Djihad : "90% des individus se radicalisent en prison et sur le net"
Qu’est-ce qui conduit de jeunes Français à rejoindre les rangs des djihadistes ? Cette question revient régulièrement, et les politiques d’avancer tout aussi régulièrement des réponses. Dernière en date, Rachida Dati lundi matin sur France Info. L’ancienne Garde des Sceaux a expliqué qu’il y avait, selon elle, deux raisons majeures qui poussent les jeunes à se radicaliser : “Pour 90%, c'est la prison et le net ". Et la maire Les Républicains du 7e arrondissement de Paris d'ajouter : "Vous avez vu les individus, les profils ? Tous étaient passés par la prison, à l’exception de certains recruteurs. Donc le boulot doit être fait là-dessus. A 90% de la radicalisation se passe en prison. Mettons les moyens en prison ! “
Cette addition entre radicalisation en prison et sur internet n’a pas grand sens et le chiffre avancé est faux. Il est en fait très compliqué d'avoir des chiffres précis sur le taux de radicalisation en prison, d'autant qu'on ne connaît pas le profil de tous les Français ou résidents français partis faire le djihad. On rappelle qu’ils sont 1783 recensés par le gouvernement, dont 582 actuellement en Irak ou en Syrie et 243 en transit pour se rendre dans l'un de ces deux pays.

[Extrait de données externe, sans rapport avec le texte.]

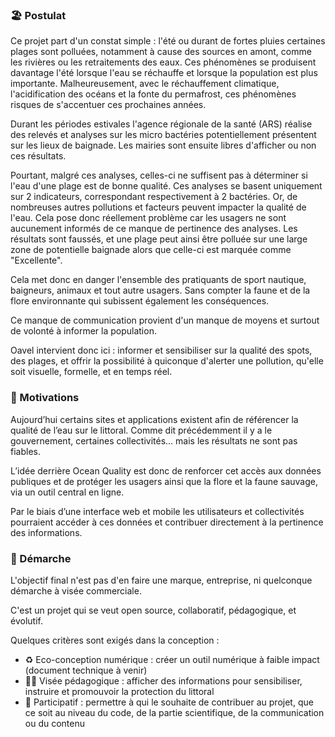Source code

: ### 🏖️ Postulat

Ce projet part d'un constat simple : l'été ou durant de fortes pluies certaines plages sont polluées, notamment à cause des sources en amont, comme les rivières ou les retraitements des eaux. Ces phénomènes se produisent davantage l'été lorsque l'eau se réchauffe et lorsque la population est plus importante. Malheureusement, avec le réchauffement climatique, l'acidification des océans et la fonte du permafrost, ces phénomènes risques de s'accentuer ces prochaines années.

Durant les périodes estivales l'agence régionale de la santé (ARS) réalise des relevés et analyses sur les micro bactéries potentiellement présentent sur les lieux de baignade. Les mairies sont ensuite libres d'afficher ou non ces résultats. 

Pourtant, malgré ces analyses, celles-ci ne suffisent pas à déterminer si l'eau d'une plage est de bonne qualité. Ces analyses se basent uniquement sur 2 indicateurs, correspondant respectivement à 2 bactéries. Or, de nombreuses autres pollutions et facteurs peuvent impacter la qualité de l'eau. Cela pose donc réellement problème car les usagers ne sont aucunement informés de ce manque de pertinence des analyses. Les résultats sont faussés, et une plage peut ainsi être polluée sur une large zone de potentielle baignade alors que celle-ci est marquée comme "Excellente". 

Cela met donc en danger l'ensemble des pratiquants de sport nautique, baigneurs, animaux et tout autre usagers. Sans compter la faune et de la flore environnante qui subissent également les conséquences.

Ce manque de communication provient d'un manque de moyens et surtout de volonté à informer la population. 

Oavel intervient donc ici : informer et sensibiliser sur la qualité des spots, des plages, et offrir la possibilité à quiconque d'alerter une pollution, qu'elle soit visuelle, formelle, et en temps réel. 

 

### 📢 Motivations

Aujourd’hui certains sites et applications existent afin de référencer la qualité de l’eau sur le littoral. Comme dit précédemment il y a le gouvernement, certaines collectivités… mais les résultats ne sont pas fiables.

L’idée derrière Ocean Quality est donc de renforcer cet accès aux données publiques et de protéger les usagers ainsi que la flore et la faune sauvage, via un outil central en ligne. 

Par le biais d’une interface web et mobile les utilisateurs et collectivités pourraient accéder à ces données et contribuer directement à la pertinence des informations. 

### 🧭 Démarche

L'objectif final n'est pas d'en faire une marque, entreprise, ni quelconque démarche à visée commerciale.

C'est un projet qui se veut open source, collaboratif, pédagogique, et évolutif.

Quelques critères sont exigés dans la conception : 

- ♻️ Eco-conception numérique : créer un outil numérique à faible impact (document technique à venir)
- 🧑‍🏫 Visée pédagogique : afficher des informations pour sensibiliser, instruire et promouvoir la protection du littoral
- 🤝 Participatif : permettre à qui le souhaite de contribuer au projet, que ce soit au niveau du code, de la partie scientifique, de la communication ou du contenu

220 islamistes radicaux incarcérés
Ce qu’on connaît en revanche, ce sont les chiffres officiels du ministère de la Justice. Ils concernent les islamistes radicaux emprisonnés en France : ils sont à ce jour 220 pour des faits liés au terrorisme. Parmi eux, 15% avaient déjà été écroués auparavant, précise le ministère, et pourraient donc s'être radicalisés en prison.
Et puis quand Rachida Dati parle d’individus radicalisés “tous passés en prison ”, c’est encore faux. Said Kouachi par exemple, auteur avec son frère de l’attentat contre Charlie Hebdo, n’avait jamais été incarcéré avant les faits.
Radicalisation sur internet ?
Il y a bien un chiffre qui parle de 90% de radicalisation sur internet. Il vient d’une étude du Centre de prévention contre les dérives sectaires liées à l’Islam. Le ministre de l’Intérieur, Bernard Cazeneuve, l’avait déjà citée en février 2015 en déclarant que “90% des terroristes basculaient par Internet ”. Mais c’est un chiffre à prendre avec précaution car il ne repose que sur des entretiens réalisés avec 160 familles de personnes radicalisées. C’est une base trop faible pour être représentative, rappelait à juste titre Libération en février dernier. Internet est en fait un instrument, tout comme le téléphone portable ou une voiture mais pas une cause majeure de radicalisation.
Les raisons poussant à la radicalisation sont connues, mais évidemment très difficiles à chiffrer. C’est une addition de causes : internet, mosquées extrémistes, prison. Mais la principale, selon Fahrad Khosrokhavar, directeur de recherche à l’EHESS et spécialiste de la question, c’est l’entourage, les relations directes, la famille, les proches. Comme pour les auteurs des attentats de 2015 en France, qui étaient pour certains issus de fratries : les Kouachi contre Charlie, ou les Abdeslam à Paris.